Directions for this task: Find every line below with the string "thus" and pick it out.

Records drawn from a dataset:
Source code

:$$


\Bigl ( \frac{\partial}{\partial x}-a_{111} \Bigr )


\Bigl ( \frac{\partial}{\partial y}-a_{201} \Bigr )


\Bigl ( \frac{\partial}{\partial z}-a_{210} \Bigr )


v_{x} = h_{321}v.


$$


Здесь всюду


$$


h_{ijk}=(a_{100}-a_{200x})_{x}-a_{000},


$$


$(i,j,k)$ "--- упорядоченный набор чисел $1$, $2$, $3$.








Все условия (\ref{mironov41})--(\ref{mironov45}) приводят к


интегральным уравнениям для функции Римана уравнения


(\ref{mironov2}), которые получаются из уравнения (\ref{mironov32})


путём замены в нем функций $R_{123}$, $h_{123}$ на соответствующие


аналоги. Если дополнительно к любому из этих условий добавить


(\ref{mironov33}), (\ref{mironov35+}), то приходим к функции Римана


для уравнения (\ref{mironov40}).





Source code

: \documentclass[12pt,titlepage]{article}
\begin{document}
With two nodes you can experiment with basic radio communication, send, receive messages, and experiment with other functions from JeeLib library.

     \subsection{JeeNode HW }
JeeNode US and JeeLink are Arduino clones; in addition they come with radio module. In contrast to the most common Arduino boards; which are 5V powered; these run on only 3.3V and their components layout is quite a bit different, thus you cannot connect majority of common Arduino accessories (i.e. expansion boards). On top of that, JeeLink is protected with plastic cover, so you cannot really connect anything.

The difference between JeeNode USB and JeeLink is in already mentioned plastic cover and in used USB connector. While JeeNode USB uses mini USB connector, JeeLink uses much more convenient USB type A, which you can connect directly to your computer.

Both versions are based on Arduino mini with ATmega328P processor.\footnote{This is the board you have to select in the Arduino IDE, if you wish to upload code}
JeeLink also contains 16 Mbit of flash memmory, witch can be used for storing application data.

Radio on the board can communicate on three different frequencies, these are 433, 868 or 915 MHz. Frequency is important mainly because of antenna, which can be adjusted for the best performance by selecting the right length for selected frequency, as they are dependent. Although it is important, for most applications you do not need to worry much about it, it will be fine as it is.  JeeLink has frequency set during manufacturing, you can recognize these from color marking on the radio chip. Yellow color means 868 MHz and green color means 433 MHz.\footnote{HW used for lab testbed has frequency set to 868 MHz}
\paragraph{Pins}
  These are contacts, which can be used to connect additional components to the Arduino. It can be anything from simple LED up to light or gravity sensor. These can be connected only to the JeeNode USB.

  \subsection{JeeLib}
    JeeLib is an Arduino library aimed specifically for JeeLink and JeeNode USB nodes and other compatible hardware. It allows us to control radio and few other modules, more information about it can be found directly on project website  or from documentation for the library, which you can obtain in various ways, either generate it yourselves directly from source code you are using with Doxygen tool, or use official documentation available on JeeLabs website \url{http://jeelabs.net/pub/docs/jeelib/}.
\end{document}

* * *

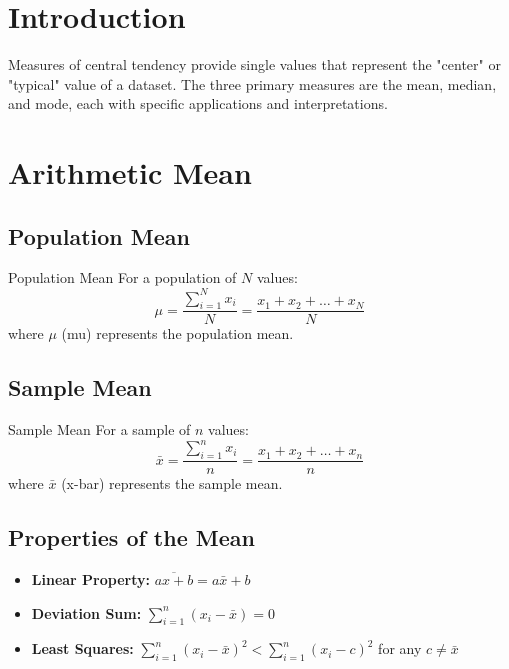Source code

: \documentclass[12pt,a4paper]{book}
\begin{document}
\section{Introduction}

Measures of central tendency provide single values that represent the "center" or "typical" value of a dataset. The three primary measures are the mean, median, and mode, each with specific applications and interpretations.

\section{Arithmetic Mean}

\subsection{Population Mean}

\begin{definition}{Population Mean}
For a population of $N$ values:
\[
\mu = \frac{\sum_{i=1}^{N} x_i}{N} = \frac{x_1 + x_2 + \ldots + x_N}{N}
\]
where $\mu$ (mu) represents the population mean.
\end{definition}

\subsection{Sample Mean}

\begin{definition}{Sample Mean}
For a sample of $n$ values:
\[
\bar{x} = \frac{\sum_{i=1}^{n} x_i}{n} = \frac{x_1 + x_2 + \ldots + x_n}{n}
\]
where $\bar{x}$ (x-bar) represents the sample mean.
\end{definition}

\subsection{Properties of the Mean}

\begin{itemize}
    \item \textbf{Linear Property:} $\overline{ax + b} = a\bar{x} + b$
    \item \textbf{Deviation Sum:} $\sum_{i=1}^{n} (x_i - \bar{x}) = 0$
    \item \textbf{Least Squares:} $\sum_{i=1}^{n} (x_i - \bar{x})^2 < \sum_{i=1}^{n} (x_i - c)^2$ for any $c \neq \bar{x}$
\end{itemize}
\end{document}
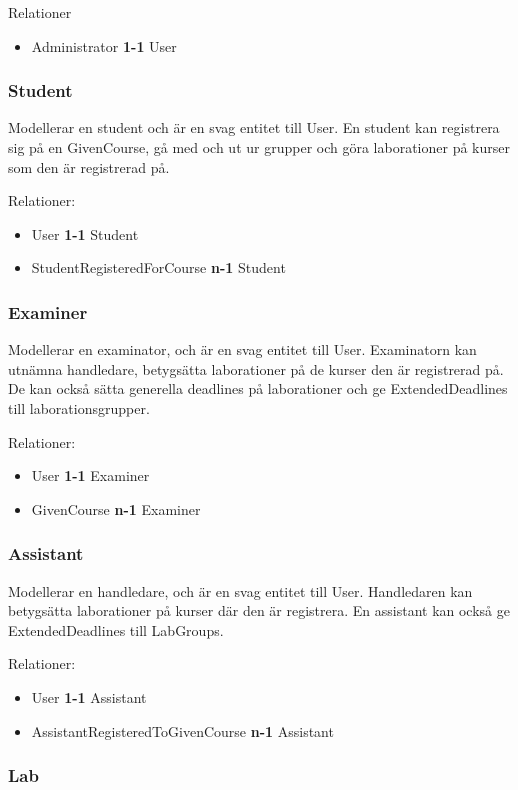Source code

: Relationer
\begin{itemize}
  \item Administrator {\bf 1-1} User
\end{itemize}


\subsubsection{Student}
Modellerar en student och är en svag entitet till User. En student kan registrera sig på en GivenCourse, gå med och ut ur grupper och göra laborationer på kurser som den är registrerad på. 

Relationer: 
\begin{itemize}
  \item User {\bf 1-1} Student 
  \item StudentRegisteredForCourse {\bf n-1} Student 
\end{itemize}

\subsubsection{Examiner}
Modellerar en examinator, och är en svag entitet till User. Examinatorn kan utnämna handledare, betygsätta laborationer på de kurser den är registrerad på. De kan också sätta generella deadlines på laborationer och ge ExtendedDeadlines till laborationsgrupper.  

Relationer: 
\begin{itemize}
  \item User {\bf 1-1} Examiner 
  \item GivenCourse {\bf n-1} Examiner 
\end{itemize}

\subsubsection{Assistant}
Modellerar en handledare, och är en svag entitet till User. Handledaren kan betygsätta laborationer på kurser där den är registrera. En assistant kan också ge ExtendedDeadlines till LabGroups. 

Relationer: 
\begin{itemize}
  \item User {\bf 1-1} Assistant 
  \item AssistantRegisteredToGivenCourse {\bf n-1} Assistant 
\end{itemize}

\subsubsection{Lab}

...

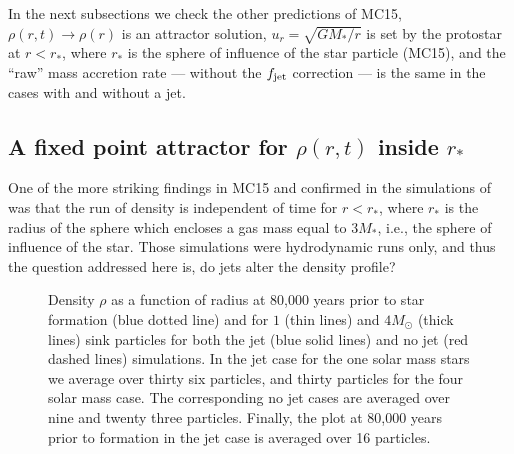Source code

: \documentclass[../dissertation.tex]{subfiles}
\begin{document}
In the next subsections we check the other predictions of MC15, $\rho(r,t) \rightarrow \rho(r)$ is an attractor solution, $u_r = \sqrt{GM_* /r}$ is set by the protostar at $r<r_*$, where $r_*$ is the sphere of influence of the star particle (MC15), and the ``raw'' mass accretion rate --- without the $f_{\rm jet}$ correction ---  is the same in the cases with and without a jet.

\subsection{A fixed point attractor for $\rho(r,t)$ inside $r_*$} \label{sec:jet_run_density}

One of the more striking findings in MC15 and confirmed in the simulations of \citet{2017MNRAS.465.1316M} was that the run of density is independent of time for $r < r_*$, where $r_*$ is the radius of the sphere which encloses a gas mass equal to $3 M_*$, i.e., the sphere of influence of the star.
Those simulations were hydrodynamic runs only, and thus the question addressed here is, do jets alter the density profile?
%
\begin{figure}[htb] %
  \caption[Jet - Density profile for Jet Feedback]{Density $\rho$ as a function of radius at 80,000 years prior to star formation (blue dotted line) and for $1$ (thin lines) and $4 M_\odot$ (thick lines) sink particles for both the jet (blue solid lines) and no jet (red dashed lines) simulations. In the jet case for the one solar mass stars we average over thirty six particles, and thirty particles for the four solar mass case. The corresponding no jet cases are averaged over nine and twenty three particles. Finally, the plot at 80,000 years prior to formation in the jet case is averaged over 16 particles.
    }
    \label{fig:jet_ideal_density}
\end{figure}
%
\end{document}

Task response:
JeeNode US and JeeLink are Arduino clones; in addition they come with radio module. In contrast to the most common Arduino boards; which are 5V powered; these run on only 3.3V and their components layout is quite a bit different, thus you cannot connect majority of common Arduino accessories (i.e. expansion boards). On top of that, JeeLink is protected with plastic cover, so you cannot really connect anything.
Those simulations were hydrodynamic runs only, and thus the question addressed here is, do jets alter the density profile?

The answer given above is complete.